CrashBang said:
You're right, he didn't sink it. What sank it was the scene with the fridge, the aliens at the end and the monkeys and ants who spontaneously and magically had enough intelligence to work together to help them out during the jungle car chase. That scene haunts my very soul.
Because it's not like previous Indiana Jones films had scenes of
- Indiana Jones riding a submarine halfway across the atlantic
- mine carts completely ignoring the laws of physics by jumping 50 foot railway gaps, only to carry on with all the momentum of a V8 engine
- Indiana Jones and friends falling hundreds of feet out of an airplane in an inflatable raft, landing on the side of a mountain, then falling off a a cliff into a river hundreds of feet below, miraculously not falling out at any point, with no injuries to speak of
- People getting their hearts magically ripped out of their chests while still conscious
If you're going to lambast one Indy film for playing loose with the rules of science, then you should at least apply the same standards to all the others. Indiana Jones has never tried to present itself as a realistic action film, and lambasting it for failing something it never tried to achieve is completely missing the point. Realistically, Indiana Jones
should have died in that fridge, but then again,
realistically he'd have been dead decades before he was able to get into that fridge in the first place.

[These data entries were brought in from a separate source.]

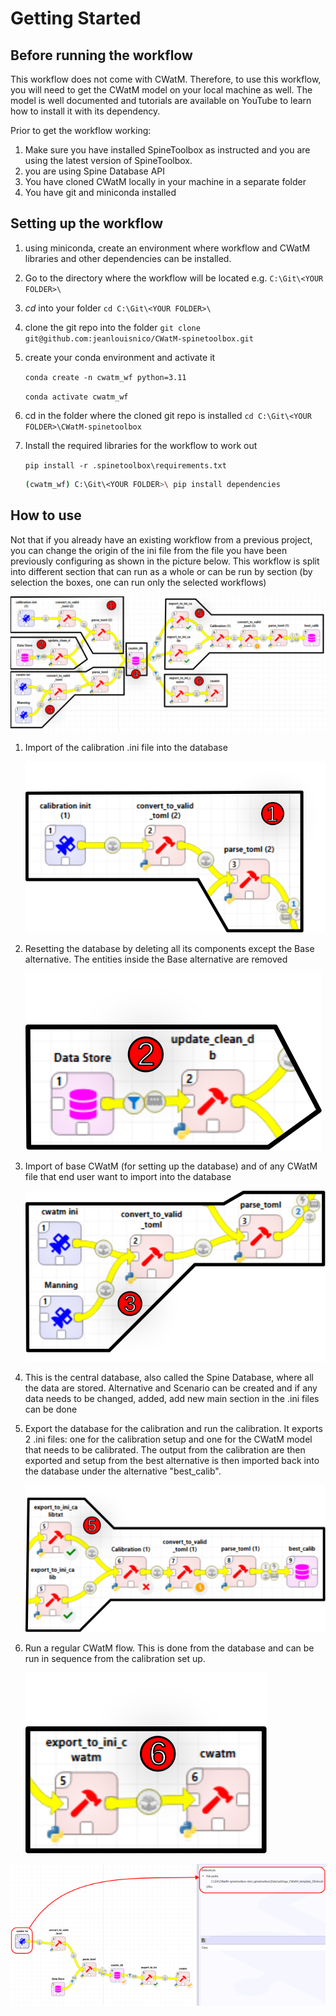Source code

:# Getting Started
## Before running the workflow

This workflow does not come with CWatM. Therefore, to use this workflow, you will need to get the CWatM model on your local machine as well. The model is well documented and tutorials are available on YouTube to learn how to install it with its dependency.

Prior to get the workflow working:

1. Make sure you have installed SpineToolbox as instructed and you are using the latest version of SpineToolbox.
2. you are using Spine Database API 
3. You have cloned CWatM locally in your machine in a separate folder
4. You have git and miniconda installed

## Setting up the workflow

1. using miniconda, create an environment where workflow and CWatM libraries and other dependencies can be installed.

2. Go to the directory where the workflow will be located e.g. `C:\Git\<YOUR FOLDER>\`

3. _cd_ into your folder `cd C:\Git\<YOUR FOLDER>\`

4. clone the git repo into the folder `git clone git@github.com:jeanlouisnico/CWatM-spinetoolbox.git`

5. create your conda environment and activate it

   `conda create -n cwatm_wf python=3.11`

   `conda activate cwatm_wf`

6. cd in the folder where the cloned git repo is installed  `cd C:\Git\<YOUR FOLDER>\CWatM-spinetoolbox`

7. Install the required libraries for the workflow to work out

   `pip install -r .spinetoolbox\requirements.txt`
   
   ```bash
   (cwatm_wf) C:\Git\<YOUR FOLDER>\ pip install dependencies
   ```

## How to use

Not that if you already have an existing workflow from a previous project, you can change the origin of the ini file from the file you have been previously configuring as shown in the picture below. This workflow is split into different section that can run as a whole or can be run by section (by selection the boxes, one can run only the selected workflows)

![wf_total](images/workflow.svg)

1. Import of the calibration .ini file into the database

   ![wf1](images/workflow_1.svg)

2. Resetting the database by deleting all its components except the Base alternative. The entities inside the Base alternative are removed

   ![wf2](images/workflow_2.svg)

3. Import of base CWatM (for setting up the database) and of any CWatM file that end user want to import into the database

   ![wf3](images/workflow_3.svg)

4. This is the central database, also called the Spine Database, where all the data are stored. Alternative and Scenario can be created and if any data needs to be changed, added, add new main section in the .ini files can be done

5. Export the database for the calibration and run the calibration. It exports 2 .ini files: one for the calibration setup and one for the CWatM model that needs to be calibrated. The output from the calibration are then exported and setup from the best alternative is then imported back into the database under the alternative "best_calib".

   ![wf5](images/workflow_5.svg)

6. Run a regular CWatM flow. This is done from the database and can be run in sequence from the calibration set up.

   ![wf6](images/workflow_6.svg)

![setup](../.spinetoolbox/doc/images/prime_ini.png)



<!---

Material for MkDocs is published as a [Python package](https://pypi.org/project/mkdocs-material/) and can be installed with `pip`, ideally by using a [virtual environment](https://realpython.com/what-is-pip/#using-pip-in-a-python-virtual-environment). Open up a terminal and install Material for MkDocs with:

=== "Latest"

    ``` sh
    pip install mkdocs-material
    ```

=== "9.x"

    ``` sh
    pip install mkdocs-material=="9.*" # (1)!
    ```
    
    1.  Material for MkDocs uses [semantic versioning][^2], which is why it's a
        good idea to limit upgrades to the current major version.
    
        This will make sure that you don't accidentally [upgrade to the next
        major version], which may include breaking changes that silently corrupt
        your site. Additionally, you can use `pip freeze` to create a lockfile,
        so builds are reproducible at all times:
    
        ```
        pip freeze > requirements.txt
        ```
    
        Now, the lockfile can be used for installation:
    
        ```
        pip install -r requirements.txt
        ```

[^2]:
    Note that improvements of existing features are sometimes released as
    patch releases, like for example improved rendering of content tabs, as
    they're not considered to be new features.


!!! tip

    If you don't have prior experience with Python, we recommend reading
    [Using Python's pip to Manage Your Projects' Dependencies], which is a
    really good introduction on the mechanics of Python package management and
    helps you troubleshoot if you run into errors.

[Python package]: https://pypi.org/project/mkdocs-material/
[virtual environment]: https://realpython.com/what-is-pip/#using-pip-in-a-python-virtual-environment
[semantic versioning]: https://semver.org/
[upgrade to the next major version]: upgrade.md
[Markdown]: https://python-markdown.github.io/
[Pygments]: https://pygments.org/
[Python Markdown Extensions]: https://facelessuser.github.io/pymdown-extensions/
[Using Python's pip to Manage Your Projects' Dependencies]: https://realpython.com/what-is-pip/


This will aut

--->

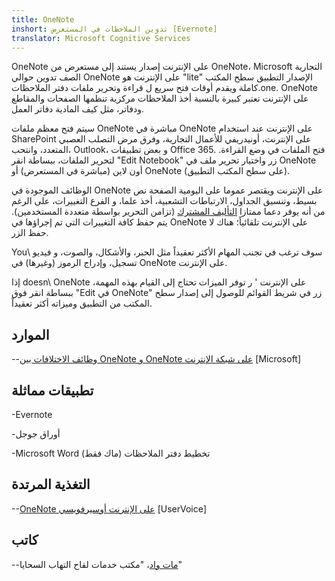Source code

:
 ```yaml
---
title: OneNote
inshort: تدوين الملاحظات في المستعرض [Evernote]
translator: Microsoft Cognitive Services
---
```


OneNote على الإنترنت إصدار يستند إلى مستعرض من OneNote، Microsoft
التجارية الصف تدوين حوالي OneNote على الإنترنت هو \"lite\" الإصدار
التطبيق سطح المكتب كاملة ويقدم أوقات فتح سريع ل
قراءة وتحرير ملفات دفتر الملاحظات.one. OneNote على الإنترنت تعتبر كبيرة بالنسبة
أخذ الملاحظات مركزية تنظمها الصفحات والمقاطع ودفاتر، مثل
كيف المادية دفاتر العمل.

سيتم فتح معظم ملفات OneNote مباشرة في OneNote على الإنترنت عند استخدام
SharePoint على الإنترنت، أونيدريفي للأعمال التجارية، وفرق مرض التصلب العصبي المتعدد، وانتحب، Outlook، و
بعض تطبيقات Office 365. فتح الملفات في وضع القراءة. لتحرير
الملفات، ببساطة انقر \"Edit Notebook\" زر واختيار تحرير
ملف في OneNote أون لاين (مباشرة في المستعرض) أو OneNote (على سطح المكتب
التطبيق).

الوظائف الموجودة في OneNote على الإنترنت ويقتصر عموما على اليومية
الصفحة نص بسيط، وتنسيق الجداول، الارتباطات التشعبية، أخذ علما، و
الفرع التغييرات، على الرغم من أنه يوفر دعما ممتازا
[التأليف المشترك](http://icsh.pt/CoAuthoring) (تزامن التحرير بواسطة
متعددة المستخدمين). يتم حفظ كافة التغييرات التي تم إجراؤها في OneNote على الإنترنت
تلقائياً؛ هناك لا حفظ الزر.

You\ سوف ترغب في تجنب المهام الأكثر تعقيداً مثل الحبر، والأشكال، والصوت، و
فيديو تسجيل، وإدراج الرموز (وغيرها) في OneNote على الإنترنت.

إذا doesn\ OneNote على الإنترنت ' ر توفر الميزات تحتاج إلى القيام بهذه المهمة،
ببساطة انقر فوق \"Edit في OneNote\" زر في شريط القوائم للوصول إلى
إصدار سطح المكتب من التطبيق وميزاته أكثر تعقيداً.

الموارد
---------

--[وظائف الاختلافات بين OneNote و OneNote
    على شبكة الإنترنت](https://support.office.com/en-us/article/Differences-between-using-a-notebook-in-the-browser-and-in-OneNote-a3d1fc13-ac74-456b-b391-b633a62aa83f)
    \[Microsoft\]

تطبيقات مماثلة
--------------------

-Evernote

-أوراق جوجل

-Microsoft Word تخطيط دفتر الملاحظات (ماك فقط)

التغذية المرتدة
---------

--[OneNote على الإنترنت أوسيرفويسي](https://onenote.uservoice.com/forums/327183-onenote-online)
    \[UserVoice\]

كاتب
---------

--[مات واد](https://www.linkedin.com/in/thatmattwade/)، "مكتب خدمات لقاح التهاب السحايا"


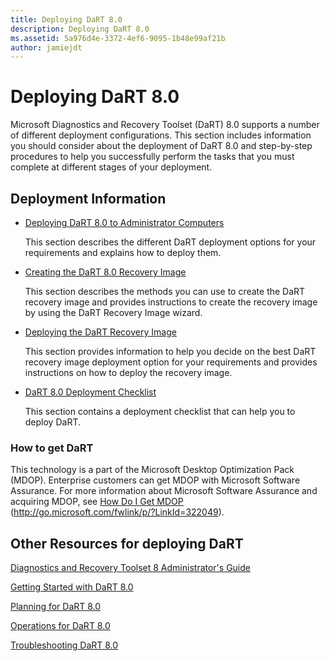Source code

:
 ```yaml
---
title: Deploying DaRT 8.0
description: Deploying DaRT 8.0
ms.assetid: 5a976d4e-3372-4ef6-9095-1b48e99af21b
author: jamiejdt
---
```


# Deploying DaRT 8.0


Microsoft Diagnostics and Recovery Toolset (DaRT) 8.0 supports a number of different deployment configurations. This section includes information you should consider about the deployment of DaRT 8.0 and step-by-step procedures to help you successfully perform the tasks that you must complete at different stages of your deployment.

## Deployment Information


-   [Deploying DaRT 8.0 to Administrator Computers](deploying-dart-80-to-administrator-computers-dart-8.md)

    This section describes the different DaRT deployment options for your requirements and explains how to deploy them.

-   [Creating the DaRT 8.0 Recovery Image](creating-the-dart-80-recovery-image-dart-8.md)

    This section describes the methods you can use to create the DaRT recovery image and provides instructions to create the recovery image by using the DaRT Recovery Image wizard.

-   [Deploying the DaRT Recovery Image](deploying-the-dart-recovery-image-dart-8.md)

    This section provides information to help you decide on the best DaRT recovery image deployment option for your requirements and provides instructions on how to deploy the recovery image.

-   [DaRT 8.0 Deployment Checklist](dart-80-deployment-checklist-dart-8.md)

    This section contains a deployment checklist that can help you to deploy DaRT.

### How to get DaRT

This technology is a part of the Microsoft Desktop Optimization Pack (MDOP). Enterprise customers can get MDOP with Microsoft Software Assurance. For more information about Microsoft Software Assurance and acquiring MDOP, see [How Do I Get MDOP](http://go.microsoft.com/fwlink/p/?LinkId=322049) (http://go.microsoft.com/fwlink/p/?LinkId=322049).

## Other Resources for deploying DaRT


[Diagnostics and Recovery Toolset 8 Administrator's Guide](index.md)

[Getting Started with DaRT 8.0](getting-started-with-dart-80-dart-8.md)

[Planning for DaRT 8.0](planning-for-dart-80-dart-8.md)

[Operations for DaRT 8.0](operations-for-dart-80-dart-8.md)

[Troubleshooting DaRT 8.0](troubleshooting-dart-80-dart-8.md)

 

 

Regarding the aliens, perhaps you should read a little into the history of what Indiana Jones has always been trying to emulate. George Lucas wanted to create films based around the serial adventures from when he was a kid: namely, pulp adventure stories. Indiana Jones is a loveletter to the adventure stories of the thirties and fourties, which is why it's set in that time period. Now, Kingdom Of The Crystal Skull was set in the 1950s. In the Fifties, pulp adventure stories, thanks to Cold War fever, had given way to pulp sci-fi stories instead. Therefore, as Indiana Jones has always reflected the pulp fiction of the era its set in, it's no surprise at all that Crystal Skull included some of the sci-fi elements of the era.